Acrylic paints add wonderful texture and color to your paper crafts projects — something watercolor, inks and other mediums just can’t quite achieve. Today, I’ll show you three different ways to use acrylic paint on paper to create very cool visual effects. I hope that these versatile techniques will inspire you to have some acrylic adventures of your own!
1. Acrylic resist stenciling
Stenciling or stamping with acrylic paint allows you to create textured graphic resist elements that are revealed when you add watercolor paint or ink on top of them.
First, attach a stencil on top of a card front cut from watercolor paper (you can adhere the stencil more tightly with a temporary adhesive). I wanted a loose and organic look, so I just attached the polka dot stencil with a piece of painter’s tape.
Next, use a paintbrush (I used a No. 8 round brush) and acrylic paint to cover the area where you want your resist element to be. I used white paint, but you can use any paint color for this.
In addition, I painted the surface with just a light coat of paint using a random up and down motion, which creates a more subtle and textured resist effect when painted with watercolors or inked. If you would like a more prominent and uniform resist effect, add a heavier coat or multiple coats of paint. When finished painting, remove the stencil and allow the paint to dry completely.
To finish, paint with watercolors on top of the dry acrylic paint. Allow to dry completely and attach the card front to a card base. Adhere any finishing elements, like my die-cut leaves, over the painted resist area.
2. Painting die cuts
Instead of using watercolor or ink to color die cuts, why not try acrylic paints? Acrylic creates dimensional areas on the surface of the die cut and adds great texture and color to the finished project.
First, die cut several balloon elements and paint each in a different color. Create a subtle marbled effect by adding a touch of white paint to each color and randomly swirling it to blend. Allow the painted die cuts to dry completely*.
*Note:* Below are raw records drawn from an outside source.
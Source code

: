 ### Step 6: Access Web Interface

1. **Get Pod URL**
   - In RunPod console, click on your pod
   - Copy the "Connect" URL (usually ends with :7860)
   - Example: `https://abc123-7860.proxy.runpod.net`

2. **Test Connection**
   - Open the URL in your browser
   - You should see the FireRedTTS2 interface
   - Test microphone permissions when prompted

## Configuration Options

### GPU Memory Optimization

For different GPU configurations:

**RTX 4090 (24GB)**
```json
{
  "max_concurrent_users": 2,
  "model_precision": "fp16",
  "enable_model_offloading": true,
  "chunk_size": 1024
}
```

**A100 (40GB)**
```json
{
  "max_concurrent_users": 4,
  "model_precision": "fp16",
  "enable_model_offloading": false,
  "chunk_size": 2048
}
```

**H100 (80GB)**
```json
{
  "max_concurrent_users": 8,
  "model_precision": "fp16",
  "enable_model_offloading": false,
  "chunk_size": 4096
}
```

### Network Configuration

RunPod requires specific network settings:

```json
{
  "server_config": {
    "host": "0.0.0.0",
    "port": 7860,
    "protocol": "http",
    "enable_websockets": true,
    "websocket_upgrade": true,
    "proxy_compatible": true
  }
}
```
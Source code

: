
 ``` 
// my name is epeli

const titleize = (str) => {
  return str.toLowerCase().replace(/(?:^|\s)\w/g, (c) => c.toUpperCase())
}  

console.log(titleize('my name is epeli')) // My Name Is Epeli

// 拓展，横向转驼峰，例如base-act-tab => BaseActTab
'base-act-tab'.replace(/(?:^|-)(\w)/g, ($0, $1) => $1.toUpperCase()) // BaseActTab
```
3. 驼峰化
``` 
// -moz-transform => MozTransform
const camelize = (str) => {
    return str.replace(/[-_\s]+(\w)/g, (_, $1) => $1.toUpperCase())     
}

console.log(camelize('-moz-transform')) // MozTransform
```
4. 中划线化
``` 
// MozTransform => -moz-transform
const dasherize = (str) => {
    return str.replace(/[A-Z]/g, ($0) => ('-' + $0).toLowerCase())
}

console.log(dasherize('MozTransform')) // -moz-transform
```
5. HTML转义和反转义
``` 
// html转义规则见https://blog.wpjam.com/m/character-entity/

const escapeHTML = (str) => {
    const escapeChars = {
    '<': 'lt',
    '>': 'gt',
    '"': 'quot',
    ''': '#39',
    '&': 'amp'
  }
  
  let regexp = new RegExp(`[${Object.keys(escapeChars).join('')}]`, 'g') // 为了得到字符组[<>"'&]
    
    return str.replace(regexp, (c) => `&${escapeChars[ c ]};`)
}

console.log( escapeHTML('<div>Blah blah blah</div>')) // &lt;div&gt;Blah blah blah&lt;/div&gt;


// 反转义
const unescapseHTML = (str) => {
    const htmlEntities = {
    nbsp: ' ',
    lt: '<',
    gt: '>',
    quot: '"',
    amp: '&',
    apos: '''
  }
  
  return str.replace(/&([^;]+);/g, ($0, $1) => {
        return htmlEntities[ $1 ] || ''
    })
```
To finish, attach the die cuts to a card front using dimensional foam tape. I used dye ink and a round blending tool to create the appearance of a sky on the card front and drew the balloon strings by hand using a metallic silver pen.
* If, after painting the die cuts, you notice that the card stock is warping, don’t worry! It will flatten out again as the paint dries.
3. Painterly patterned backgrounds
This simple technique offers a world of creative possibilities and creates the painterly look that’s so popular right now.
First, paint stripes onto a card front using long, continuous strokes. Paint over the same area multiple times to add more paint to areas that need it or to thicken the stripes. Allow the paint to dry completely.
Then, attach a bold, die cut word or sentiment to the front of the card. I cut out “thanks” four times and glued the die cuts on top of each to add some dimension. Then I covered the top surface with metallic copper ink using a sponge dauber before attaching it to the card.